Records from a data collection:

=======

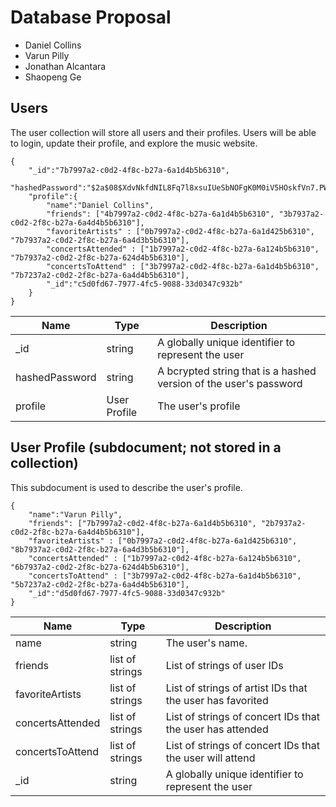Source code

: # Database Proposal

* Daniel Collins
* Varun Pilly
* Jonathan Alcantara
* Shaopeng Ge 

## Users

The user collection will store all users and their profiles. Users will be able to login, update their profile, and explore the music website.

```
{
    "_id":"7b7997a2-c0d2-4f8c-b27a-6a1d4b5b6310",
    "hashedPassword":"$2a$08$XdvNkfdNIL8Fq7l8xsuIUeSbNOFgK0M0iV5HOskfVn7.PWncShU.O",
    "profile":{
        "name":"Daniel Collins",
        "friends": ["4b7997a2-c0d2-4f8c-b27a-6a1d4b5b6310", "3b7937a2-c0d2-2f8c-b27a-6a4d4b5b6310"],
        "favoriteArtists" : ["0b7997a2-c0d2-4f8c-b27a-6a1d425b6310", "7b7937a2-c0d2-2f8c-b27a-6a4d3b5b6310"],
        "concertsAttended" : ["1b7997a2-c0d2-4f8c-b27a-6a124b5b6310", "7b7937a2-c0d2-2f8c-b27a-624d4b5b6310"],
        "concertsToAttend" : ["3b7997a2-c0d2-4f8c-b27a-6a1d4b5b6310", "7b7237a2-c0d2-2f8c-b27a-6a4d4b5b6310"],
        "_id":"c5d0fd67-7977-4fc5-9088-33d0347c932b"
    }
}
```

| Name | Type | Description |
|------|------|-------------|
| _id  | string | A globally unique identifier to represent the user |
| hashedPassword | string | A bcrypted string that is a hashed version of the user's password |
| profile | User Profile | The user's profile | 

## User Profile (subdocument; not stored in a collection)

This subdocument is used to describe the user's profile.

```
{
    "name":"Varun Pilly",
    "friends": ["7b7997a2-c0d2-4f8c-b27a-6a1d4b5b6310", "2b7937a2-c0d2-2f8c-b27a-6a4d4b5b6310"],
    "favoriteArtists" : ["0b7997a2-c0d2-4f8c-b27a-6a1d425b6310", "8b7937a2-c0d2-2f8c-b27a-6a4d3b5b6310"],
    "concertsAttended" : ["1b7997a2-c0d2-4f8c-b27a-6a124b5b6310", "6b7937a2-c0d2-2f8c-b27a-624d4b5b6310"],
    "concertsToAttend" : ["3b7997a2-c0d2-4f8c-b27a-6a1d4b5b6310", "5b7237a2-c0d2-2f8c-b27a-6a4d4b5b6310"],
    "_id":"d5d0fd67-7977-4fc5-9088-33d0347c932b"
}
```

| Name | Type | Description |
|------|------|-------------|
| name | string | The user's name. | 
| friends | list of strings | List of strings of user IDs |
| favoriteArtists | list of strings | List of strings of artist IDs that the user has favorited|
| concertsAttended | list of strings | List of strings of concert IDs that the user has attended |
| concertsToAttend | list of strings | List of strings of concert IDs that the user will attend |
| _id  | string | A globally unique identifier to represent the user |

=======

Output each line of the records exactly. Any picture is skipped.

Source code

: # Database Proposal

* Daniel Collins
* Varun Pilly
* Jonathan Alcantara
* Shaopeng Ge 

## Users

The user collection will store all users and their profiles. Users will be able to login, update their profile, and explore the music website.

```
{
    "_id":"7b7997a2-c0d2-4f8c-b27a-6a1d4b5b6310",
    "hashedPassword":"$2a$08$XdvNkfdNIL8Fq7l8xsuIUeSbNOFgK0M0iV5HOskfVn7.PWncShU.O",
    "profile":{
        "name":"Daniel Collins",
        "friends": ["4b7997a2-c0d2-4f8c-b27a-6a1d4b5b6310", "3b7937a2-c0d2-2f8c-b27a-6a4d4b5b6310"],
        "favoriteArtists" : ["0b7997a2-c0d2-4f8c-b27a-6a1d425b6310", "7b7937a2-c0d2-2f8c-b27a-6a4d3b5b6310"],
        "concertsAttended" : ["1b7997a2-c0d2-4f8c-b27a-6a124b5b6310", "7b7937a2-c0d2-2f8c-b27a-624d4b5b6310"],
        "concertsToAttend" : ["3b7997a2-c0d2-4f8c-b27a-6a1d4b5b6310", "7b7237a2-c0d2-2f8c-b27a-6a4d4b5b6310"],
        "_id":"c5d0fd67-7977-4fc5-9088-33d0347c932b"
    }
}
```

| Name | Type | Description |
|------|------|-------------|
| _id  | string | A globally unique identifier to represent the user |
| hashedPassword | string | A bcrypted string that is a hashed version of the user's password |
| profile | User Profile | The user's profile | 

## User Profile (subdocument; not stored in a collection)

This subdocument is used to describe the user's profile.

```
{
    "name":"Varun Pilly",
    "friends": ["7b7997a2-c0d2-4f8c-b27a-6a1d4b5b6310", "2b7937a2-c0d2-2f8c-b27a-6a4d4b5b6310"],
    "favoriteArtists" : ["0b7997a2-c0d2-4f8c-b27a-6a1d425b6310", "8b7937a2-c0d2-2f8c-b27a-6a4d3b5b6310"],
    "concertsAttended" : ["1b7997a2-c0d2-4f8c-b27a-6a124b5b6310", "6b7937a2-c0d2-2f8c-b27a-624d4b5b6310"],
    "concertsToAttend" : ["3b7997a2-c0d2-4f8c-b27a-6a1d4b5b6310", "5b7237a2-c0d2-2f8c-b27a-6a4d4b5b6310"],
    "_id":"d5d0fd67-7977-4fc5-9088-33d0347c932b"
}
```

| Name | Type | Description |
|------|------|-------------|
| name | string | The user's name. | 
| friends | list of strings | List of strings of user IDs |
| favoriteArtists | list of strings | List of strings of artist IDs that the user has favorited|
| concertsAttended | list of strings | List of strings of concert IDs that the user has attended |
| concertsToAttend | list of strings | List of strings of concert IDs that the user will attend |
| _id  | string | A globally unique identifier to represent the user |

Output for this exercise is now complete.